While the novel flow–attention mechanism introduced in this work draws inspiration from flow network theory and offers promising advancements, several limitations warrant consideration. Primarily, the implementation of flow–attention imposes heightened computational demands, which may pose challenges for deployment in resource-constrained settings. This computational complexity underscores the need for efficient algorithms and hardware acceleration techniques to enable practical use in real-world applications. Furthermore, the performance of the flow–attention model is greatly influenced by the quality and quantity of available training data. Variations in data quality or insufficient sample sizes can impact the model’s robustness and generalization capabilities, highlighting the importance of extensive and diverse datasets for achieving optimal results.
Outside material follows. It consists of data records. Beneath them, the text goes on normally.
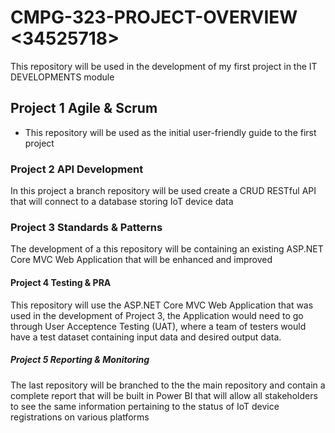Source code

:# CMPG-323-PROJECT-OVERVIEW <34525718>
This repository will be used in the development of my first project in the IT DEVELOPMENTS module

## Project 1 Agile & Scrum
- This repository will be used as the initial user-friendly guide to the first project

### Project 2 API Development
In this project a branch repository will be used create a CRUD RESTful API that will connect to a database storing IoT device data

### Project 3 Standards & Patterns
The development of a this repository will be containing an existing ASP.NET Core MVC Web Application that will be enhanced and improved

#### Project 4 Testing & PRA
This repository will use the ASP.NET Core MVC Web Application that was used in the development of Project 3, the Application would need to go through User Acceptence Testing (UAT), where a team of testers would have a test dataset containing input data and desired output data.

##### Project 5 Reporting & Monitoring
The last repository will be branched to the the main repository and contain a complete report that will be built in Power BI that will allow all stakeholders to see the same information pertaining to the status of IoT device registrations on various platforms
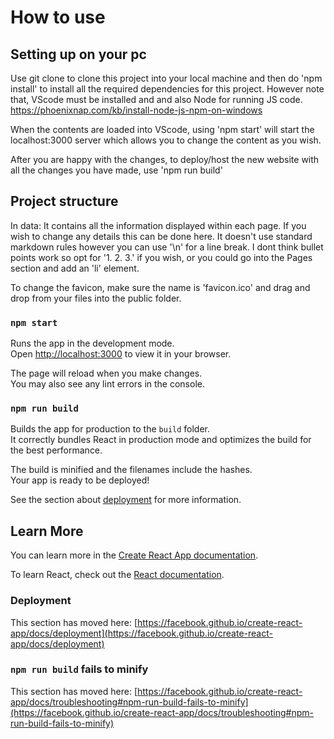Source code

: # How to use 

## Setting up on your pc

Use git clone to clone this project into your local machine and then do 'npm install' to install all the required dependencies for this project. However note that, VScode must be installed and and also Node for running JS code.
https://phoenixnap.com/kb/install-node-js-npm-on-windows 

When the contents are loaded into VScode, using 'npm start' will start the localhost:3000 server which allows you to change the content as you wish.

After you are happy with the changes, to deploy/host the new website with all the changes you have made, use 'npm run build'

## Project structure

In data: It contains all the information displayed within each page. If you wish to change any details this can be done here. It doesn't use standard markdown rules however you can use '\n' for a line break. I dont think bullet points work so opt for '1. 2. 3.' if you wish, or you could go into the Pages section and add an 'li' element. 

To change the favicon, make sure the name is 'favicon.ico' and drag and drop from your files into the public folder. 

### `npm start`

Runs the app in the development mode.\
Open [http://localhost:3000](http://localhost:3000) to view it in your browser.

The page will reload when you make changes.\
You may also see any lint errors in the console.

### `npm run build`

Builds the app for production to the `build` folder.\
It correctly bundles React in production mode and optimizes the build for the best performance.

The build is minified and the filenames include the hashes.\
Your app is ready to be deployed!

See the section about [deployment](https://facebook.github.io/create-react-app/docs/deployment) for more information.

## Learn More

You can learn more in the [Create React App documentation](https://facebook.github.io/create-react-app/docs/getting-started).

To learn React, check out the [React documentation](https://reactjs.org/).

### Deployment

This section has moved here: [https://facebook.github.io/create-react-app/docs/deployment](https://facebook.github.io/create-react-app/docs/deployment)

### `npm run build` fails to minify

This section has moved here: [https://facebook.github.io/create-react-app/docs/troubleshooting#npm-run-build-fails-to-minify](https://facebook.github.io/create-react-app/docs/troubleshooting#npm-run-build-fails-to-minify)
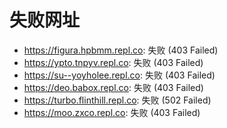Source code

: # 失败网址
- https://figura.hpbmm.repl.co: 失败 (403
Failed)
- https://ypto.tnpyv.repl.co: 失败 (403
Failed)
- https://su--yoyholee.repl.co: 失败 (403
Failed)
- https://deo.babox.repl.co: 失败 (403
Failed)
- https://turbo.flinthill.repl.co: 失败 (502
Failed)
- https://moo.zxco.repl.co: 失败 (403
Failed)
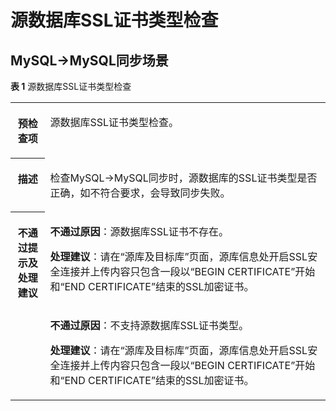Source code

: # 源数据库SSL证书类型检查<a name="drs_11_0106"></a>

## MySQL-\>MySQL同步场景<a name="section191963424478"></a>

**表 1**  源数据库SSL证书类型检查

<a name="table853017177447"></a>
<table><tbody><tr id="row1854591710447"><th class="firstcol" valign="top" width="11%" id="mcps1.2.3.1.1"><p id="p1356101713440"><a name="p1356101713440"></a><a name="p1356101713440"></a><strong id="b16561131710445"><a name="b16561131710445"></a><a name="b16561131710445"></a>预检查项</strong></p>
</th>
<td class="cellrowborder" valign="top" width="89%" headers="mcps1.2.3.1.1 "><p id="p13561917164412"><a name="p13561917164412"></a><a name="p13561917164412"></a>源数据库SSL证书类型检查。</p>
</td>
</tr>
<tr id="row2057614176447"><th class="firstcol" valign="top" width="11%" id="mcps1.2.3.2.1"><p id="p18576517134410"><a name="p18576517134410"></a><a name="p18576517134410"></a><strong id="b2057611172444"><a name="b2057611172444"></a><a name="b2057611172444"></a>描述</strong></p>
</th>
<td class="cellrowborder" valign="top" width="89%" headers="mcps1.2.3.2.1 "><p id="p163943164418"><a name="p163943164418"></a><a name="p163943164418"></a>检查MySQL-&gt;MySQL同步时，源数据库的SSL证书类型是否正确，如不符合要求，会导致同步失败。</p>
</td>
</tr>
<tr id="row56083173444"><th class="firstcol" rowspan="2" valign="top" width="11%" id="mcps1.2.3.3.1"><p id="p06081617174412"><a name="p06081617174412"></a><a name="p06081617174412"></a><strong id="b1660821713443"><a name="b1660821713443"></a><a name="b1660821713443"></a>不通过提示及<strong id="b117671048113514"><a name="b117671048113514"></a><a name="b117671048113514"></a>处理建议</strong></strong></p>
</th>
<td class="cellrowborder" valign="top" width="89%" headers="mcps1.2.3.3.1 "><p id="p14903715131210"><a name="p14903715131210"></a><a name="p14903715131210"></a><strong id="b16903171519126"><a name="b16903171519126"></a><a name="b16903171519126"></a>不通过原因</strong>：源数据库SSL证书不存在。</p>
<p id="p2084215421831"><a name="p2084215421831"></a><a name="p2084215421831"></a><strong id="b1642212111403"><a name="b1642212111403"></a><a name="b1642212111403"></a>处理建议</strong>：请在“源库及目标库”页面，源库信息处开启SSL安全连接并上传内容只包含一段以“BEGIN CERTIFICATE”开始和“END CERTIFICATE”结束的SSL加密证书。</p>
</td>
</tr>
<tr id="row1928241133619"><td class="cellrowborder" valign="top" headers="mcps1.2.3.3.1 "><p id="p127189289361"><a name="p127189289361"></a><a name="p127189289361"></a><strong id="b1471862815366"><a name="b1471862815366"></a><a name="b1471862815366"></a>不通过原因</strong>：不支持源数据库SSL证书类型。</p>
<p id="p16360617113611"><a name="p16360617113611"></a><a name="p16360617113611"></a><strong id="b15360131763610"><a name="b15360131763610"></a><a name="b15360131763610"></a>处理建议</strong>：请在“源库及目标库”页面，源库信息处开启SSL安全连接并上传内容只包含一段以“BEGIN CERTIFICATE”开始和“END CERTIFICATE”结束的SSL加密证书。</p>
</td>
</tr>
</tbody>
</table>

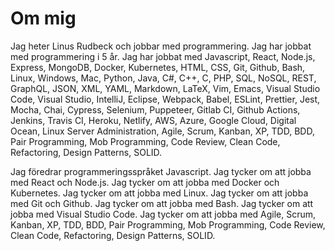 # Om mig

Jag heter Linus Rudbeck och jobbar med programmering. Jag har jobbat med programmering i 5 år. Jag har jobbat med Javascript, React, Node.js, Express, MongoDB, Docker, Kubernetes, HTML, CSS, Git, Github, Bash, Linux, Windows, Mac, Python, Java, C#, C++, C, PHP, SQL, NoSQL, REST, GraphQL, JSON, XML, YAML, Markdown, LaTeX, Vim, Emacs, Visual Studio Code, Visual Studio, IntelliJ, Eclipse, Webpack, Babel, ESLint, Prettier, Jest, Mocha, Chai, Cypress, Selenium, Puppeteer, Gitlab CI, Github Actions, Jenkins, Travis CI, Heroku, Netlify, AWS, Azure, Google Cloud, Digital Ocean, Linux Server Administration, Agile, Scrum, Kanban, XP, TDD, BDD, Pair Programming, Mob Programming, Code Review, Clean Code, Refactoring, Design Patterns, SOLID.

Jag föredrar programmeringsspråket Javascript. Jag tycker om att jobba med React och Node.js. Jag tycker om att jobba med Docker och Kubernetes. Jag tycker om att jobba med Linux. Jag tycker om att jobba med Git och Github. Jag tycker om att jobba med Bash. Jag tycker om att jobba med Visual Studio Code. Jag tycker om att jobba med Agile, Scrum, Kanban, XP, TDD, BDD, Pair Programming, Mob Programming, Code Review, Clean Code, Refactoring, Design Patterns, SOLID.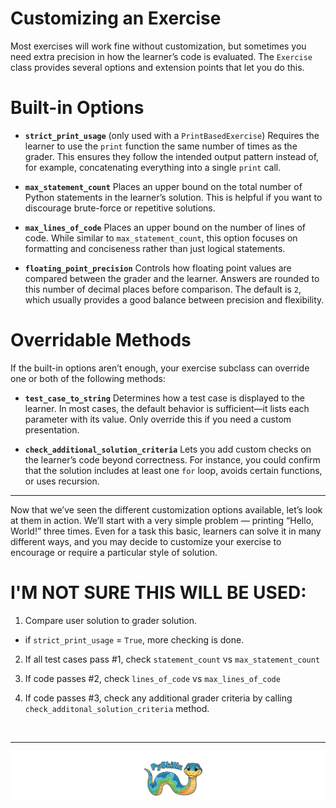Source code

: # Customizing an Exercise

Most exercises will work fine without customization, but sometimes you need extra precision in how the learner’s code is evaluated. The `Exercise` class provides several options and extension points that let you do this.

# Built-in Options

* **`strict_print_usage`** (only used with a `PrintBasedExercise`)
  Requires the learner to use the `print` function the same number of times as the grader. This ensures they follow the intended output pattern instead of, for example, concatenating everything into a single `print` call.

* **`max_statement_count`**
  Places an upper bound on the total number of Python statements in the learner’s solution. This is helpful if you want to discourage brute-force or repetitive solutions.

* **`max_lines_of_code`**
  Places an upper bound on the number of lines of code. While similar to `max_statement_count`, this option focuses on formatting and conciseness rather than just logical statements.

* **`floating_point_precision`**
  Controls how floating point values are compared between the grader and the learner. Answers are rounded to this number of decimal places before comparison. The default is `2`, which usually provides a good balance between precision and flexibility.

# Overridable Methods

If the built-in options aren’t enough, your exercise subclass can override one or both of the following methods:

* **`test_case_to_string`**
  Determines how a test case is displayed to the learner. In most cases, the default behavior is sufficient—it lists each parameter with its value. Only override this if you need a custom presentation.

* **`check_additional_solution_criteria`**
  Lets you add custom checks on the learner’s code beyond correctness. For instance, you could confirm that the solution includes at least one `for` loop, avoids certain functions, or uses recursion.

**********

Now that we’ve seen the different customization options available, let’s look at them in action. We’ll start with a very simple problem — printing “Hello, World!” three times. Even for a task this basic, learners can solve it in many different ways, and you may decide to customize your exercise to encourage or require a particular style of solution.




# I'M NOT SURE THIS WILL BE USED:

1) Compare user solution to grader solution.

  * if `strict_print_usage` = `True`, more checking is done.

2) If all test cases pass #1, check `statement_count` vs `max_statement_count`

3) If code passes #2, check `lines_of_code` vs `max_lines_of_code`

4) If code passes #3, check any additional grader criteria by calling `check_additonal_solution_criteria` method.

<BR>

************

[![PySkillz](../../graphics/PySkillzFooter.png)](skillz-catalog)
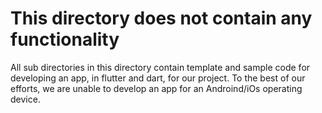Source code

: # This directory does not contain any functionality

All sub directories in this directory contain template and sample code for developing an app, in flutter and dart, for our project.
To the best of our efforts, we are unable to develop an app for an Androind/iOs operating device. 
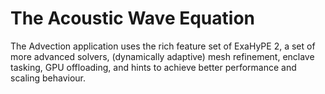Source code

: # The Acoustic Wave Equation

The Advection application uses the rich feature set of ExaHyPE 2,
a set of more advanced solvers, (dynamically adaptive) mesh refinement,
enclave tasking, GPU offloading, and hints to achieve better performance and scaling behaviour.
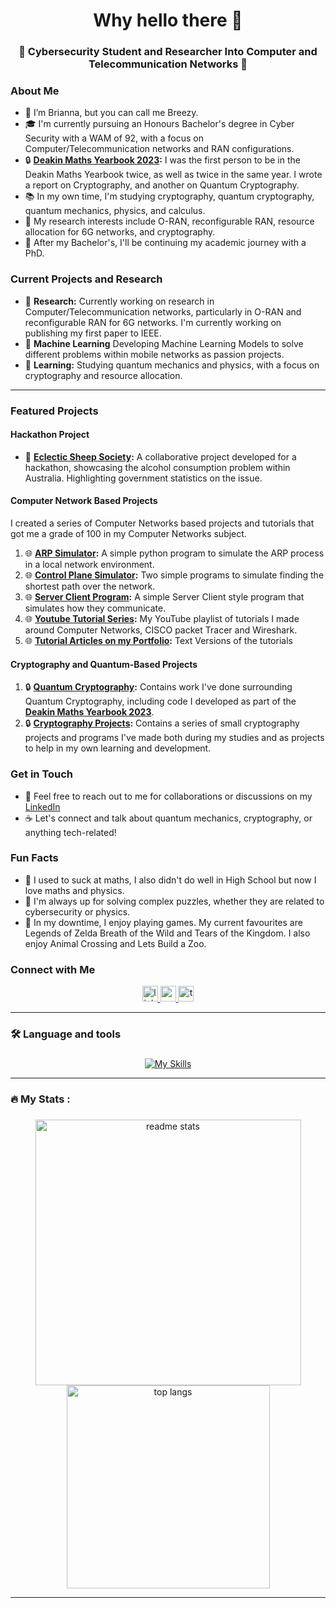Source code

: <h1 align="center">Why hello there 👋</h1>

###

<h3 align="center">🔐 Cybersecurity Student and Researcher Into Computer and Telecommunication Networks 🔐</h3>

###

### About Me
- 👋 I’m Brianna, but you can call me Breezy.
- 🎓 I'm currently pursuing an Honours Bachelor's degree in Cyber Security with a WAM of 92, with a focus on Computer/Telecommunication networks and RAN configurations.
- 🔒 **[Deakin Maths Yearbook 2023](https://figshare.com/articles/book/Mathematics_Yearbook_2023/25824244):** I was the first person to be in the Deakin Maths Yearbook twice, as well as twice in the same year. I wrote a report on Cryptography, and another on Quantum Cryptography.
- 📚 In my own time, I'm studying cryptography, quantum cryptography, quantum mechanics, physics, and calculus.
- 🎯 My research interests include O-RAN, reconfigurable RAN, resource allocation for 6G networks, and cryptography.
- 🚀 After my Bachelor's, I'll be continuing my academic journey with a PhD.

### Current Projects and Research
- 📝 **Research:** Currently working on research in Computer/Telecommunication networks, particularly in O-RAN and reconfigurable RAN for 6G networks. I'm currently working on publishing my first paper to IEEE.
- 🔬 **Machine Learning** Developing Machine Learning Models to solve different problems within mobile networks as passion projects.
- 🔬 **Learning:** Studying quantum mechanics and physics, with a focus on cryptography and resource allocation.

---

### Featured Projects
#### Hackathon Project
- 🚀 **[Eclectic Sheep Society](https://github.com/breezy-codes/Eclectic-Sheep-Society):** A collaborative project developed for a hackathon, showcasing the alcohol consumption problem within Australia. Highlighting government statistics on the issue.

#### Computer Network Based Projects
I created a series of Computer Networks based projects and tutorials that got me a grade of 100 in my Computer Networks subject.
1. 🌐 **[ARP Simulator](https://github.com/breezy-codes/ARP-Simulator):** A simple python program to simulate the ARP process in a local network environment.
2. 🌐 **[Control Plane Simulator](https://github.com/breezy-codes/Control-Plane-Simulator):** Two simple programs to simulate finding the shortest path over the network.
3. 🌐 **[Server Client Program](https://github.com/breezy-codes/Server-Client-Program):** A simple Server Client style program that simulates how they communicate.
4. 🌐 **[Youtube Tutorial Series](https://www.youtube.com/playlist?list=PL4Wc20ExYa-rOJPYFocURBIpAePyCJ4Un):** My YouTube playlist of tutorials I made around Computer Networks, CISCO packet Tracer and Wireshark.
5. 🌐 **[Tutorial Articles on my Portfolio](https://briannalaird.com/tutorials):** Text Versions of the tutorials

#### Cryptography and Quantum-Based Projects
1. 🔒 **[Quantum Cryptography](https://github.com/breezy-codes/Quantum-Cryptography):** Contains work I've done surrounding Quantum Cryptography, including code I developed as part of the **[Deakin Maths Yearbook 2023](https://figshare.com/articles/book/Mathematics_Yearbook_2023/25824244)**.
2. 🔒 **[Cryptography Projects](https://github.com/breezy-codes/Cryptography-Projects):** Contains a series of small cryptography projects and programs I've made both during my studies and as projects to help in my own learning and development.

### Get in Touch
- 💬 Feel free to reach out to me for collaborations or discussions on my [LinkedIn](https://www.linkedin.com/in/brianna-laird)
- ☕ Let's connect and talk about quantum mechanics, cryptography, or anything tech-related!

### Fun Facts
- 🌌 I used to suck at maths, I also didn't do well in High School but now I love maths and physics.
- 🧩 I'm always up for solving complex puzzles, whether they are related to cybersecurity or physics.
- 🎨 In my downtime, I enjoy playing games. My current favourites are Legends of Zelda Breath of the Wild and Tears of the Kingdom. I also enjoy Animal Crossing and Lets Build a Zoo.

### Connect with Me

<div align="center">
  <a href="https://www.linkedin.com/in/brianna-laird/" target="_blank">
    <img src="https://img.shields.io/static/v1?message=LinkedIn&logo=linkedin&label=&color=0077B5&logoColor=white&labelColor=&style=for-the-badge" height="25" alt="linkedin logo"  />
  </a>
  <a href="https://www.youtube.com/@Breezy-Codes/" target="_blank">
    <img src="https://img.shields.io/static/v1?message=Youtube&logo=youtube&label=&color=FF0000&logoColor=white&labelColor=&style=for-the-badge" height="25" alt="youtube logo"  />
  </a>
  <a href="https://tryhackme.com/p/breezyphoebe" target="_blank">
    <img src="https://img.shields.io/static/v1?message=TryHackMe&logo=tryhackme&label=&color=88cc14&logoColor=white&labelColor=&style=for-the-badge" height="25" alt="tryhackme logo"  />
  </a>
</div>

---

###

<h3 align="left">🛠 Language and tools</h3>

###

<p align="center">
  <a href="https://skillicons.dev/icons?i=js,git,java,mysql,md,py,react,cpp,cs,eclipse,ai,latex,linux,powershell,raspberrypi,regex,vscode,pytorch&perline=9&theme=light">
    <img src="https://skillicons.dev/icons?i=js,git,java,mysql,md,py,react,cpp,cs,eclipse,ai,latex,linux,powershell,raspberrypi,regex,vscode,pytorch&perline=9&theme=light" alt="My Skills">
  </a>
</p>


---

###

<h3 align="left">🔥   My Stats :</h3>

###

<div align="center">
  <img width="425" style="display: inline-block; vertical-align: top;" src="https://github-readme-stats-salesp07.vercel.app/api?username=breezy-codes&count_private=true&show_icons=true&theme=material-palenight&rank_icon=github&border_radius=10" alt="readme stats" />
  <img width="325" style="display: inline-block; vertical-align: top;" src="https://github-readme-stats-salesp07.vercel.app/api/top-langs/?username=breezy-codes&hide=HTML&langs_count=8&layout=compact&theme=material-palenight&border_radius=10&size_weight=0.5&count_weight=0.5&exclude_repo=github-readme-stats" alt="top langs" />
</div>




---
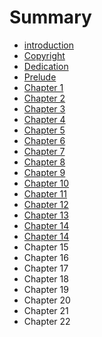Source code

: # Summary

* [introduction](README.md)
* [Copyright](copyright.md)
* [Dedication](dedication.md)
* [Prelude](prelude.md)
* [Chapter 1](chapter1.md)
* [Chapter 2](chapter2.md)
* [Chapter 3](chapter3.md)
* [Chapter 4](chapter4.md)
* [Chapter 5](chapter5.md)
* [Chapter 6](chapter6.md)
* [Chapter 7](chapter7.md)
* [Chapter 8](chapter8.md)
* [Chapter 9](chapter9.md)
* [Chapter 10](chapter10.md)
* [Chapter 11](chapter11.md)
* [Chapter 12](chapter12.md)
* [Chapter 13](chapter13.md)
* [Chapter 14](chapter14.md)
* [Chapter 14](chapter14.md)
* Chapter 15
* Chapter 16
* Chapter 17
* Chapter 18
* Chapter 19
* Chapter 20
* Chapter 21
* Chapter 22

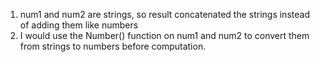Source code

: 1. num1 and num2 are strings, so result concatenated the strings instead of adding them like numbers
2. I would use the Number() function on num1 and num2 to convert them from strings to numbers before computation.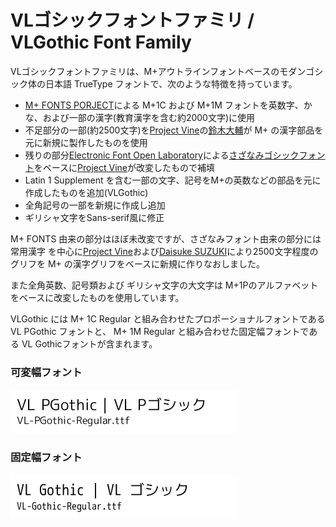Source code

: <!-- -*- coding: utf-8 -*- -->
# VLゴシックフォントファミリ / VLGothic Font Family

VLゴシックフォントファミリは、M+アウトラインフォントベースのモダンゴシック体の日本語 TrueType フォントで、次のような特徴を持っています。


* [M+ FONTS PORJECT](http://mplus-fonts.osdn.jp/index.html)による M+1C および M+1M フォントを英数字、かな、および一部の漢字(教育漢字を含む約2000文字)に使用
* 不足部分の一部(約2500文字)を[Project Vine](http://vinelinux.org/)の[鈴木大輔](http://dicey.org/)が M+ の漢字部品を元に新規に製作したものを使用
* 残りの部分[Electronic Font Open Laboratory](http://openlab.jp/efont/)による[さざなみゴシックフォント](http://wiki.fdiary.net/font/?sazanami)をベースに[Project Vine](http://vinelinux.org/)が改変したもので補填
* Latin 1 Supplement を含む一部の文字、記号をM+の英数などの部品を元に作成したものを追加(VLGothic)
* 全角記号の一部を新規に作成し追加
* ギリシャ文字をSans-serif風に修正

M+ FONTS 由来の部分はほぼ未改変ですが、さざなみフォント由来の部分には常用漢字 を中心に[Project Vine](http://vinelinux.org/)および[Daisuke SUZUKI](http://dicey.org/)により2500文字程度のグリフを M+ の漢字グリフをベースに新規に作りなおしました。

また全角英数、記号類および ギリシャ文字の大文字は M+1Pのアルファベットをベースに改変したものを使用しています。

VLGothic には M+ 1C Regular と組み合わせたプロポーショナルフォントである VL PGothic フォントと、
M+ 1M Regular と組み合わせた固定幅フォントである VL Gothicフォントが含まれます。

### 可変幅フォント

![VL Pゴシック](sample/VL-PGothic-Regular.png)

### 固定幅フォント

![VL ゴシック](sample/VL-Gothic-Regular.png)
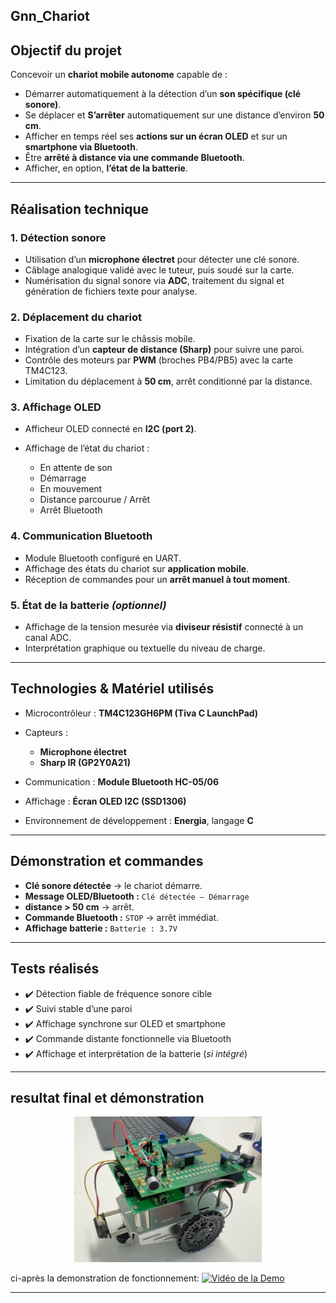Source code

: ## Gnn_Chariot

##  Objectif du projet

Concevoir un **chariot mobile autonome** capable de :

* Démarrer automatiquement à la détection d’un **son spécifique (clé sonore)**.
* Se déplacer et **S’arrêter** automatiquement sur une distance d’environ **50 cm**.
* Afficher en temps réel ses **actions sur un écran OLED** et sur un **smartphone via Bluetooth**.
* Être **arrêté à distance via une commande Bluetooth**.
* Afficher, en option, **l’état de la batterie**.

---

##  Réalisation technique

### 1. Détection sonore

* Utilisation d’un **microphone électret** pour détecter une clé sonore.
* Câblage analogique validé avec le tuteur, puis soudé sur la carte.
* Numérisation du signal sonore via **ADC**, traitement du signal et génération de fichiers texte pour analyse.

### 2. Déplacement du chariot

* Fixation de la carte sur le châssis mobile.
* Intégration d’un **capteur de distance (Sharp)** pour suivre une paroi.
* Contrôle des moteurs par **PWM** (broches PB4/PB5) avec la carte TM4C123.
* Limitation du déplacement à **50 cm**, arrêt conditionné par la distance.

### 3. Affichage OLED

* Afficheur OLED connecté en **I2C (port 2)**.
* Affichage de l’état du chariot :

  * En attente de son
  * Démarrage
  * En mouvement
  * Distance parcourue / Arrêt
  * Arrêt Bluetooth

### 4. Communication Bluetooth

* Module Bluetooth configuré en UART.
* Affichage des états du chariot sur **application mobile**.
* Réception de commandes pour un **arrêt manuel à tout moment**.

### 5. État de la batterie *(optionnel)*

* Affichage de la tension mesurée via **diviseur résistif** connecté à un canal ADC.
* Interprétation graphique ou textuelle du niveau de charge.

---

##  Technologies & Matériel utilisés

* Microcontrôleur : **TM4C123GH6PM (Tiva C LaunchPad)**
* Capteurs :

  * **Microphone électret**
  * **Sharp IR (GP2Y0A21)**
* Communication : **Module Bluetooth HC-05/06**
* Affichage : **Écran OLED I2C (SSD1306)**
* Environnement de développement : **Energia**, langage **C**

---

##  Démonstration et commandes

* **Clé sonore détectée** → le chariot démarre.
* **Message OLED/Bluetooth :** `Clé détectée – Démarrage`
* **distance > 50 cm** → arrêt.
* **Commande Bluetooth :** `STOP` → arrêt immédiat.
* **Affichage batterie :** `Batterie : 3.7V`

---

##  Tests réalisés

* ✔️ Détection fiable de fréquence sonore cible
* ✔️ Suivi stable d’une paroi
* ✔️ Affichage synchrone sur OLED et smartphone
* ✔️ Commande distante fonctionnelle via Bluetooth
* ✔️ Affichage et interprétation de la batterie (*si intégré*)

---

## resultat final et démonstration 
<p align="center">
  <img src="chario_final.png" alt="Chariot_final" width="300">
</p>

ci-après la demonstration de fonctionnement: 
[![Vidéo de la Demo](chariot_final.png)](Demo.mp4)


---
Addressing these computational and data-related limitations is crucial to maximizing the practicality and effectiveness of the proposed flow–attention mechanism. Future research endeavors should focus on developing strategies to mitigate computational demands while maintaining performance levels and exploring methods for enhancing the robustness of the model to variations in training data. By overcoming these challenges, the flow–attention mechanism can realize its full potential as a valuable tool in a wide range of real-world applications.